AmCAT - Amsterdam Content Analysis Toolkit
Note: the following instructions are for the unstable development version. To install stable releases, please see the readme file for those releases:
Installation instructions for 3.4 (stable)
Installation and Configuration for development version
Prerequisites
Most of the (python) prerequisites for AmCAT are automatically installed using pip (see below). To install the non-python requirements, you can use the following (on Ubuntu 15.10 or 16.04):
sudo apt-get install antiword unrtf rabbitmq-server python3-pip postgresql postgresql-contrib python3-venv git postgresql-server-dev-9.4 python3-dev libxml2-dev libxslt-dev graphviz pspp
If you want to compile lxml and psycopg2 yourself (through pip), you need to install:
sudo apt-get build-dep python3-psycopg2 python3-lxml
You can avoid compiling libraries by installing some dependencies through apt:
sudo apt-get install python3-lxml python3-amqplib python3-psycopg2 python3-requests python3-pygments
It is probably best to install AmCAT in a virtual environment. Run the following commands to setup and activate a virtual environment for AmCAT: (on ubuntu)
pyvenv env
source env/bin/activate
If you use a virtual environment, every time you start working with AmCAT you need to repeat the source
line to load the environment. If you don't use a virtual environment, you will need to run most pip command below using sudo
.
Database
AmCAT requires a database to store its documents in. The default settings look for a postgres database 'amcat' on localhost. To set up the current user as a superuser in postgres and create the database, use:
sudo -u postgres createuser -s $USER
createdb amcat
Elastic
AmCAT uses elasticsearch for searching articles. Elasticsearch is provided as a debian package, but it does need some extra plugins to be ready for AmCAT.

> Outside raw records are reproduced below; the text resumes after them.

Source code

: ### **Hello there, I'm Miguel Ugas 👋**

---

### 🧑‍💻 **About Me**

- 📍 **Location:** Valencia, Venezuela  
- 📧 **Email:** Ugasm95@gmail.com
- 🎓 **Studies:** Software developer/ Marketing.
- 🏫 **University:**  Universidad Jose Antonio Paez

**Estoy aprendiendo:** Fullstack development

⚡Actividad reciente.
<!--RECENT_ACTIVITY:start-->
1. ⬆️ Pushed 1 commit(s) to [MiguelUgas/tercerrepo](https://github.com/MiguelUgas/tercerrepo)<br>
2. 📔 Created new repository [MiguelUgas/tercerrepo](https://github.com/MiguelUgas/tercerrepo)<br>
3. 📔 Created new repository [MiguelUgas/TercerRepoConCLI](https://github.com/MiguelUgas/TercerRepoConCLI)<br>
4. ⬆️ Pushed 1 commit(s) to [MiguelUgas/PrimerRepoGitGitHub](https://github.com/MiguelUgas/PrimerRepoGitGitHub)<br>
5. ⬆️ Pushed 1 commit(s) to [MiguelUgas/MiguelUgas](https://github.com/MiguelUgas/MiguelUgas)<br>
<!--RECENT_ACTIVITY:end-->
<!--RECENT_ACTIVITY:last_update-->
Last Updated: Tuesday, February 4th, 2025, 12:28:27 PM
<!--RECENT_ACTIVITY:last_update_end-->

wget https://download.elasticsearch.org/elasticsearch/release/org/elasticsearch/distribution/deb/elasticsearch/2.1.1/elasticsearch-2.1.1.deb
sudo dpkg -i elasticsearch-2.1.1.deb
rm elasticsearch-2.1.1.deb
# Install plugins
cd /usr/share/elasticsearch
sudo bin/plugin install mobz/elasticsearch-head
sudo bin/plugin install analysis-icu
sudo bin/plugin install amcat/hitcount
# Enable hitcount as default similarity provider, and enable groovy scripting
cat <<EOT | sudo tee --append /etc/elasticsearch/elasticsearch.yml
index.similarity.default.type: hitcountsimilarity
script.inline: on
script.update: on
EOT
# Restart elastic
sudo systemctl stop elasticsearch
sudo systemctl start elasticsearch
Warning: We enabled a non-sandboxed scripting language (Groovy). Make sure to restrict access to the elastic instance by untrusted parties, as this allows executing arbitrary code as the user elasticsearch
.
Installing AmCAT
Clone the project from github and pip install the requirements.
git clone -b release-3.4 https://github.com/amcat/amcat.git
pip install -r amcat/requirements.txt
Be sure to add the new directory to the pythonpath and add AMCAT_ES_LEGACY hash to the environment. If you add these lines to amcat-env/bin/activate they will be automatically set when you activate.
export PYTHONPATH=$PYTHONPATH:$HOME/amcat
export AMCAT_ES_LEGACY_HASH=N
Collecting static files
AmCAT uses bower to install javascript/CSS libraries. On Ubuntu, you need to install the legacy version of nodejs
first, and then install bower by using npm
:
sudo apt-get install nodejs-legacy npm
sudo npm install -g bower
Then, in the top-directory of AmCAT itself run:
bower install
Setting up the database
Whichever way you installed AmCAT, you need to call the migrate command to populate the database and set the elasticsearch mapping:
python -m amcat.manage migrate
You can create a superuser by running:
python -m amcat.manage createsuperuser
Start AmCAT web server
For debugging, it is easiest to start amcat using runserver:
python -m amcat.manage runserver
Start celery worker
Finally, to use the query screen you need to start a celery worker. In a new terminal, type:
DJANGO_SETTINGS_MODULE=settings celery -A amcat.amcatcelery worker -l info -Q amcat
(if you are using a virtual environment, make sure to activate
that first)
Configuring AmCAT
The main configuration parameters for AmCAT reside in the settings folder. In many places, these settings are defaults that can be overridden with environment variables.